━━━ RECORD SET
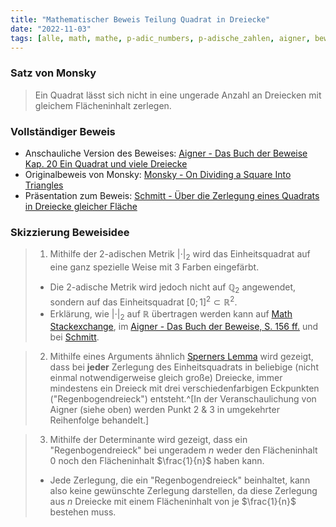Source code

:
```yaml
---
title: "Mathematischer Beweis Teilung Quadrat in Dreiecke"
date: "2022-11-03"
tags: [alle, math, mathe, p-adic_numbers, p-adische_zahlen, aigner, beweis, dreieck, quadrat, aufteilen, flächeninhalt, metric, metrik, sperners_lemma, math_stackexchange, farbe, monsky]
---
```


### Satz von Monsky

>Ein Quadrat lässt sich nicht in eine ungerade Anzahl an Dreiecken mit gleichem Flächeninhalt zerlegen.

### Vollständiger Beweis 

- Anschauliche Version des Beweises: [Aigner - Das Buch der Beweise Kap. 20 Ein Quadrat und viele Dreiecke](https://link.springer.com/chapter/10.1007/978-3-642-02259-3_20)
- Originalbeweis von Monsky: [Monsky - On Dividing a Square Into Triangles](https://www.jstor.org/stable/2317329)
- Präsentation zum Beweis: [Schmitt - Über die Zerlegung eines Quadrats in Dreiecke gleicher Fläche](https://page.math.tu-berlin.de/~felsner/Lehre/TilingSlides/schmitt_100130_1.pdf)

### Skizzierung Beweisidee

>1. Mithilfe der 2-adischen Metrik $|\cdot|_{2}$ wird das Einheitsquadrat auf eine ganz spezielle Weise mit 3 Farben eingefärbt. 
>- Die 2-adische Metrik wird jedoch nicht auf $\mathbb{Q}_{2}$ angewendet, sondern auf das Einheitsquadrat $[0;1]^2\subset \mathbb{R}^2$.
>- Erklärung, wie $|\cdot|_{2}$ auf $\mathbb{R}$ übertragen werden kann auf [Math Stackexchange](https://math.stackexchange.com/questions/1348581/extending-2-adic-valuation-to-real-numbers), im [Aigner - Das Buch der Beweise, S. 156 ff.](https://link.springer.com/chapter/10.1007/978-3-642-02259-3_20) und bei [Schmitt](https://page.math.tu-berlin.de/~felsner/Lehre/TilingSlides/schmitt_100130_1.pdf#page=17).

>2. Mithilfe eines Arguments ähnlich [Sperners Lemma](https://yewtu.be/watch?v=7s-YM-kcKME) wird gezeigt, dass bei **jeder** Zerlegung des Einheitsquadrats in beliebige (nicht einmal notwendigerweise gleich große) Dreiecke, immer mindestens ein Dreieck mit drei verschiedenfarbigen Eckpunkten ("Regenbogendreieck") entsteht.^[In der Veranschaulichung von Aigner (siehe oben) werden Punkt 2 & 3 in umgekehrter Reihenfolge behandelt.]

>3. Mithilfe der Determinante wird gezeigt, dass ein "Regenbogendreieck" bei ungeradem $n$ weder den Flächeninhalt $0$ noch den Flächeninhalt $\frac{1}{n}$ haben kann.
>- Jede Zerlegung, die ein "Regenbogendreieck" beinhaltet, kann also keine gewünschte Zerlegung darstellen, da diese Zerlegung aus $n$ Dreiecke mit einem Flächeninhalt von je $\frac{1}{n}$ bestehen muss.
━━━━━━
WHAT YOU ARE ASKED TO DO:
Each line, beginning at the one that contains "Mithilfe der Determinante" and continuing through the end of the records, must be written out exactly, first and last included.

ANSWER FOR THE TASK:
>3. Mithilfe der Determinante wird gezeigt, dass ein "Regenbogendreieck" bei ungeradem $n$ weder den Flächeninhalt $0$ noch den Flächeninhalt $\frac{1}{n}$ haben kann.
>- Jede Zerlegung, die ein "Regenbogendreieck" beinhaltet, kann also keine gewünschte Zerlegung darstellen, da diese Zerlegung aus $n$ Dreiecke mit einem Flächeninhalt von je $\frac{1}{n}$ bestehen muss.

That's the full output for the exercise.